--- START ---

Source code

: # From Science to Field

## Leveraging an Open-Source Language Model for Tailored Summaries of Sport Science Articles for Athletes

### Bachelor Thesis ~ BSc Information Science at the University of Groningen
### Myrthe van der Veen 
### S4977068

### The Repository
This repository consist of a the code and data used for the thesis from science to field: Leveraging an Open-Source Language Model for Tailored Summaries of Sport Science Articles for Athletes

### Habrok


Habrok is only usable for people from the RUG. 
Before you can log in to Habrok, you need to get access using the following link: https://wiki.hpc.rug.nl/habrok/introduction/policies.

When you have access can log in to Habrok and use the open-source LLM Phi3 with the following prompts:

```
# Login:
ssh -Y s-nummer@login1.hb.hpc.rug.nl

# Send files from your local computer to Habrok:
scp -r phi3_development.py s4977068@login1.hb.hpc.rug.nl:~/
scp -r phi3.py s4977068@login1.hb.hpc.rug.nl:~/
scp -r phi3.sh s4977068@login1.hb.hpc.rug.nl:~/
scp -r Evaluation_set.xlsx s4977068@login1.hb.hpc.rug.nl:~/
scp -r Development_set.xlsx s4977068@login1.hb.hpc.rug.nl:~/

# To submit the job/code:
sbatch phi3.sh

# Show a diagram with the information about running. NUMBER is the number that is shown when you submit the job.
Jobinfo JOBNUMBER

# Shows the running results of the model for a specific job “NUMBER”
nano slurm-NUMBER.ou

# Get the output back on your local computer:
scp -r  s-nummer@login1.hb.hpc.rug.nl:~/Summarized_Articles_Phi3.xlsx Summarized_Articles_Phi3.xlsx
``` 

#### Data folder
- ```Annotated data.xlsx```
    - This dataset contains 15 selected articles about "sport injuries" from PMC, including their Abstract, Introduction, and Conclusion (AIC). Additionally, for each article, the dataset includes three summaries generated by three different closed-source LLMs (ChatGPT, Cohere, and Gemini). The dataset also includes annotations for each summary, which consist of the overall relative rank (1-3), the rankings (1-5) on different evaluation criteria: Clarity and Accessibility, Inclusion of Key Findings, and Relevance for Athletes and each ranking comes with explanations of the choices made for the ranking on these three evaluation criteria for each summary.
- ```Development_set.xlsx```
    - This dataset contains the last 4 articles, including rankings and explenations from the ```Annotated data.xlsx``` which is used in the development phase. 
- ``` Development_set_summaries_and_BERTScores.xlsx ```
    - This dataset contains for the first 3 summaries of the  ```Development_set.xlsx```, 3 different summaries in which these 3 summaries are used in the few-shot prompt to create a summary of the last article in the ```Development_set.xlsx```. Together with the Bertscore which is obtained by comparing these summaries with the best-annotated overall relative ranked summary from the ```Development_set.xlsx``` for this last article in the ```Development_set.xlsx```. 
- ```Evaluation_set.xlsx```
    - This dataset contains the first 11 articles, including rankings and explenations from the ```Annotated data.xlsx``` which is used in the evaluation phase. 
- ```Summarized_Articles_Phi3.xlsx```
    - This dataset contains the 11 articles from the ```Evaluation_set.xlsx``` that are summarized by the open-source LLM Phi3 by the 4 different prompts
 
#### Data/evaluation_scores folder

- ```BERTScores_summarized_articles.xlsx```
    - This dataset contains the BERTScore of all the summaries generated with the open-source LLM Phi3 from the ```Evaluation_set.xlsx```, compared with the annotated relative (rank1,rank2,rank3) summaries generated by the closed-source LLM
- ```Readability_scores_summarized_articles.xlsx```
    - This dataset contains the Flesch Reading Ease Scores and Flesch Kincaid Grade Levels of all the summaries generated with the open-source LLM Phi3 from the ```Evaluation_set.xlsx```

--- END ---

Work required:
The task requires an exact copy of all the lines above.

Response:
Source code

: # From Science to Field

## Leveraging an Open-Source Language Model for Tailored Summaries of Sport Science Articles for Athletes

### Bachelor Thesis ~ BSc Information Science at the University of Groningen
### Myrthe van der Veen 
### S4977068

### The Repository
This repository consist of a the code and data used for the thesis from science to field: Leveraging an Open-Source Language Model for Tailored Summaries of Sport Science Articles for Athletes

### Habrok


Habrok is only usable for people from the RUG. 
Before you can log in to Habrok, you need to get access using the following link: https://wiki.hpc.rug.nl/habrok/introduction/policies.

When you have access can log in to Habrok and use the open-source LLM Phi3 with the following prompts:

```
# Login:
ssh -Y s-nummer@login1.hb.hpc.rug.nl

# Send files from your local computer to Habrok:
scp -r phi3_development.py s4977068@login1.hb.hpc.rug.nl:~/
scp -r phi3.py s4977068@login1.hb.hpc.rug.nl:~/
scp -r phi3.sh s4977068@login1.hb.hpc.rug.nl:~/
scp -r Evaluation_set.xlsx s4977068@login1.hb.hpc.rug.nl:~/
scp -r Development_set.xlsx s4977068@login1.hb.hpc.rug.nl:~/

# To submit the job/code:
sbatch phi3.sh

# Show a diagram with the information about running. NUMBER is the number that is shown when you submit the job.
Jobinfo JOBNUMBER

# Shows the running results of the model for a specific job “NUMBER”
nano slurm-NUMBER.ou

# Get the output back on your local computer:
scp -r  s-nummer@login1.hb.hpc.rug.nl:~/Summarized_Articles_Phi3.xlsx Summarized_Articles_Phi3.xlsx
``` 

#### Data folder
- ```Annotated data.xlsx```
    - This dataset contains 15 selected articles about "sport injuries" from PMC, including their Abstract, Introduction, and Conclusion (AIC). Additionally, for each article, the dataset includes three summaries generated by three different closed-source LLMs (ChatGPT, Cohere, and Gemini). The dataset also includes annotations for each summary, which consist of the overall relative rank (1-3), the rankings (1-5) on different evaluation criteria: Clarity and Accessibility, Inclusion of Key Findings, and Relevance for Athletes and each ranking comes with explanations of the choices made for the ranking on these three evaluation criteria for each summary.
- ```Development_set.xlsx```
    - This dataset contains the last 4 articles, including rankings and explenations from the ```Annotated data.xlsx``` which is used in the development phase. 
- ``` Development_set_summaries_and_BERTScores.xlsx ```
    - This dataset contains for the first 3 summaries of the  ```Development_set.xlsx```, 3 different summaries in which these 3 summaries are used in the few-shot prompt to create a summary of the last article in the ```Development_set.xlsx```. Together with the Bertscore which is obtained by comparing these summaries with the best-annotated overall relative ranked summary from the ```Development_set.xlsx``` for this last article in the ```Development_set.xlsx```. 
- ```Evaluation_set.xlsx```
    - This dataset contains the first 11 articles, including rankings and explenations from the ```Annotated data.xlsx``` which is used in the evaluation phase. 
- ```Summarized_Articles_Phi3.xlsx```
    - This dataset contains the 11 articles from the ```Evaluation_set.xlsx``` that are summarized by the open-source LLM Phi3 by the 4 different prompts
 
#### Data/evaluation_scores folder

- ```BERTScores_summarized_articles.xlsx```
    - This dataset contains the BERTScore of all the summaries generated with the open-source LLM Phi3 from the ```Evaluation_set.xlsx```, compared with the annotated relative (rank1,rank2,rank3) summaries generated by the closed-source LLM
- ```Readability_scores_summarized_articles.xlsx```
    - This dataset contains the Flesch Reading Ease Scores and Flesch Kincaid Grade Levels of all the summaries generated with the open-source LLM Phi3 from the ```Evaluation_set.xlsx```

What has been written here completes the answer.